- What the exercise asks:
Below is a listing. Gather each line of it that contains "它旨在回答这个问题".
____________
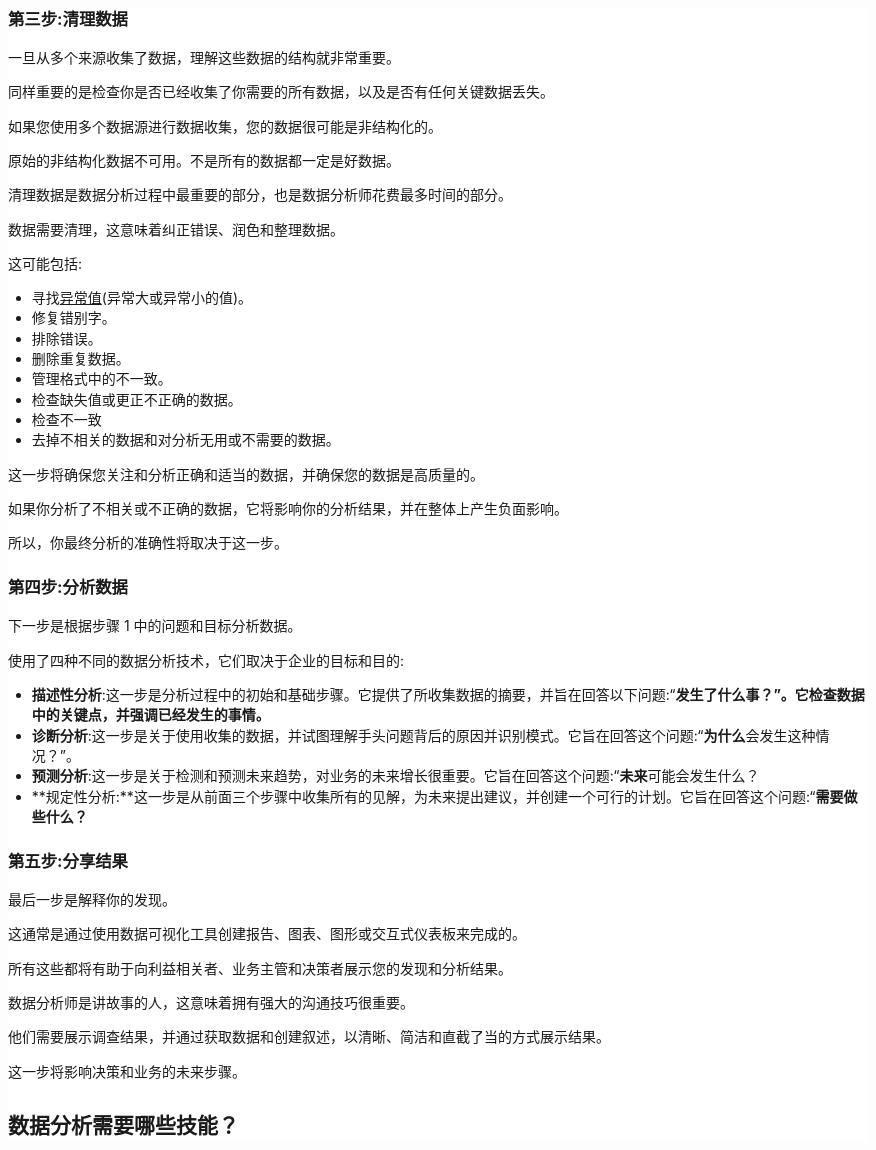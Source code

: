 ### 第三步:清理数据

一旦从多个来源收集了数据，理解这些数据的结构就非常重要。

同样重要的是检查你是否已经收集了你需要的所有数据，以及是否有任何关键数据丢失。

如果您使用多个数据源进行数据收集，您的数据很可能是非结构化的。

原始的非结构化数据不可用。不是所有的数据都一定是好数据。

清理数据是数据分析过程中最重要的部分，也是数据分析师花费最多时间的部分。

数据需要清理，这意味着纠正错误、润色和整理数据。

这可能包括:

*   寻找[异常值](https://www.freecodecamp.org/news/what-is-an-outlier-definition-and-how-to-find-outliers-in-statistics/)(异常大或异常小的值)。
*   修复错别字。
*   排除错误。
*   删除重复数据。
*   管理格式中的不一致。
*   检查缺失值或更正不正确的数据。
*   检查不一致
*   去掉不相关的数据和对分析无用或不需要的数据。

这一步将确保您关注和分析正确和适当的数据，并确保您的数据是高质量的。

如果你分析了不相关或不正确的数据，它将影响你的分析结果，并在整体上产生负面影响。

所以，你最终分析的准确性将取决于这一步。

### 第四步:分析数据

下一步是根据步骤 1 中的问题和目标分析数据。

使用了四种不同的数据分析技术，它们取决于企业的目标和目的:

*   **描述性分析**:这一步是分析过程中的初始和基础步骤。它提供了所收集数据的摘要，并旨在回答以下问题:“**发生了什么事？”。它检查数据中的关键点，并强调已经发生的事情。**
*   **诊断分析**:这一步是关于使用收集的数据，并试图理解手头问题背后的原因并识别模式。它旨在回答这个问题:“**为什么**会发生这种情况？”。
*   **预测分析**:这一步是关于检测和预测未来趋势，对业务的未来增长很重要。它旨在回答这个问题:“**未来**可能会发生什么？
*   **规定性分析:**这一步是从前面三个步骤中收集所有的见解，为未来提出建议，并创建一个可行的计划。它旨在回答这个问题:“**需要做些什么？**

### 第五步:分享结果

最后一步是解释你的发现。

这通常是通过使用数据可视化工具创建报告、图表、图形或交互式仪表板来完成的。

所有这些都将有助于向利益相关者、业务主管和决策者展示您的发现和分析结果。

数据分析师是讲故事的人，这意味着拥有强大的沟通技巧很重要。

他们需要展示调查结果，并通过获取数据和创建叙述，以清晰、简洁和直截了当的方式展示结果。

这一步将影响决策和业务的未来步骤。

## 数据分析需要哪些技能？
____________
- Exercise output:
*   **诊断分析**:这一步是关于使用收集的数据，并试图理解手头问题背后的原因并识别模式。它旨在回答这个问题:“**为什么**会发生这种情况？”。
*   **预测分析**:这一步是关于检测和预测未来趋势，对业务的未来增长很重要。它旨在回答这个问题:“**未来**可能会发生什么？
*   **规定性分析:**这一步是从前面三个步骤中收集所有的见解，为未来提出建议，并创建一个可行的计划。它旨在回答这个问题:“**需要做些什么？**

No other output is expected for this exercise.